YHVH promised Abraham in a covenant, a one sided agreement I might add, that He would watch over this life and sow it, as a seed, in the earth.  In the eyes of YHVH this “life” had great significance, so much so that He compared it to a special treasure:  "For you are a holy people to YHVH your Elohim; YHVH your Elohim has chosen you to be a people for Himself, a special treasure above all the peoples on the face of the earth” (Deuteronomy 7:6 emphasis added).   YHVH’s hidden treasure is the “one” pearl of great price that Yeshua spoke about in his parable (see Math 13:46).  The writer of Revelation 21:21 confirms to whom Yeshua was referring, when he identified the twelve pearly gates of the city as the twelve tribes of Israel.  But in order to get His treasure, YHVH had to purchase the whole field, i.e. all humanity.   

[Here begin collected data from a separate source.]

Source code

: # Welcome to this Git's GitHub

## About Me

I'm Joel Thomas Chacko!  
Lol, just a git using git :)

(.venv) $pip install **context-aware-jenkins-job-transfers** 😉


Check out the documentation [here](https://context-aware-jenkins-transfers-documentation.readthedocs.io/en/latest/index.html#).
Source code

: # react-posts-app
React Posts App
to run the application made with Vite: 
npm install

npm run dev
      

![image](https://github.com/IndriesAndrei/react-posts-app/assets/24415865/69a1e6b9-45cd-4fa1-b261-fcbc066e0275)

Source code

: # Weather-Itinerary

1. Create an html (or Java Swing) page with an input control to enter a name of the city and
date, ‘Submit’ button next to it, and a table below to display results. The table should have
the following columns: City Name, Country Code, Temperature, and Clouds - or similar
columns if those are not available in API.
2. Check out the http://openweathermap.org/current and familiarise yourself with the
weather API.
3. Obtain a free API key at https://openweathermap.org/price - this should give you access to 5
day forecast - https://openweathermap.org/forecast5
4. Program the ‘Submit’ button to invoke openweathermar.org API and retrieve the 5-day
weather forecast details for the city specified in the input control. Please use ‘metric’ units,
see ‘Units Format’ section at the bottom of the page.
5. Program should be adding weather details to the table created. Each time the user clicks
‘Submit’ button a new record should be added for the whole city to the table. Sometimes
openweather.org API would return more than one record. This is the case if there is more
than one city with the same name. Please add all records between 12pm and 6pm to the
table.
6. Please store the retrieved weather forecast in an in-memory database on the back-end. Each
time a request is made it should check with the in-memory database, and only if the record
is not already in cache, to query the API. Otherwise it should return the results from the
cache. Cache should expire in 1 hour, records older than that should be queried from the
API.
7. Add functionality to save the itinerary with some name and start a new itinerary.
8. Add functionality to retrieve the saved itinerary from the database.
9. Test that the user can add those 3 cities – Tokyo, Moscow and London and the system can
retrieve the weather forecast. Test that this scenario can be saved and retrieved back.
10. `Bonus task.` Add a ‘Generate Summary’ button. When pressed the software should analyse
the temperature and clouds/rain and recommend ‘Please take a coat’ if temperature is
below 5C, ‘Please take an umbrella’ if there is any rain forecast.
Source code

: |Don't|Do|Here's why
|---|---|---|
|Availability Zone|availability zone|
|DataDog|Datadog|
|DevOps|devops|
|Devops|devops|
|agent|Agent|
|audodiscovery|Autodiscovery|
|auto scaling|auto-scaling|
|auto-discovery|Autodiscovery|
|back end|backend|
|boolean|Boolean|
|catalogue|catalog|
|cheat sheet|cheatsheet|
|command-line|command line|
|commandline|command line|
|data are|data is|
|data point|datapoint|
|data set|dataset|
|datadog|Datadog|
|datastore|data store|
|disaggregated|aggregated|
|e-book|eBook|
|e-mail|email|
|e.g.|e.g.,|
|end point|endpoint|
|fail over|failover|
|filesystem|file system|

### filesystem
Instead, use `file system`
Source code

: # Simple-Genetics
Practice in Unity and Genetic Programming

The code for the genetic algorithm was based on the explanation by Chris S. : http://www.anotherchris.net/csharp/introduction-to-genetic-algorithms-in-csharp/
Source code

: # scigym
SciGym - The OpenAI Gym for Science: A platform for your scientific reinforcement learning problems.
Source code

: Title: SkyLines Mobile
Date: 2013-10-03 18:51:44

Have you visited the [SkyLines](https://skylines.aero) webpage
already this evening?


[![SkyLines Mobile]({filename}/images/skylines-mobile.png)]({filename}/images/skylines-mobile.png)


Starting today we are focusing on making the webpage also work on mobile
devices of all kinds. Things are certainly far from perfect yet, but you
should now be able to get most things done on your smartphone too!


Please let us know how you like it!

“Doubtless You are our Father, though Abraham did not know us, and Israel does not recognize us. You, O YHVH, are our Father; our Redeemer from everlasting is Your name” (Isaiah 63:16).  YHVH has made a new covenant with His firstborn nation through which He will adopt them into son-ship by the working of His Spirit in the inner man.  The apostle, quoting from the prophets of old, repeated YHVH’s words:  "And it shall come to pass in the place where it was said to them, 'You are not My people,' There they shall be called ‘sons of the living Elohim’. Isaiah also cries out concerning Israel: ‘Though the number of the children of Israel be as the sand of the sea, the remnant will be saved’. For He will finish the work and cut it short in righteousness, because YHVH will make a short work upon the earth" (Romans 9:26-28; Hosea 1:9-10; Isaiah 10:22).

In looking into scriptures this week, while writing this article, I made an amazing discovery in the epistle of Yaacov (James):  “For if anyone is a hearer of the word and not a doer (a maker, producer, author, doer, performer, one who obeys or fulfills the Torah) he is like a man observing his natural (genesis in Greek) face in a mirror;  for he observes himself, goes away, and immediately forgets what kind/type of man he was” (James 1:23-24).   The word that is translated “natural” is “genesis” in Greek, meaning origin, birth, and is used as birth, genealogy, or life.  When we look into the mirror of the Word of Elohim, do we see the origin of our birth/life?  Or do we walk away and forget who we are and the purpose, calling, and destiny that YHVH has ordained via covenant with our ancestor? As it is written, "But My covenant I will establish with Isaac, whom Sarah shall bear to you at this set time next year… Is anything too hard for YHVH? At the appointed time I will return to you, according to the time of life, and Sarah shall have a son" (Genesis 17:21; 18:14).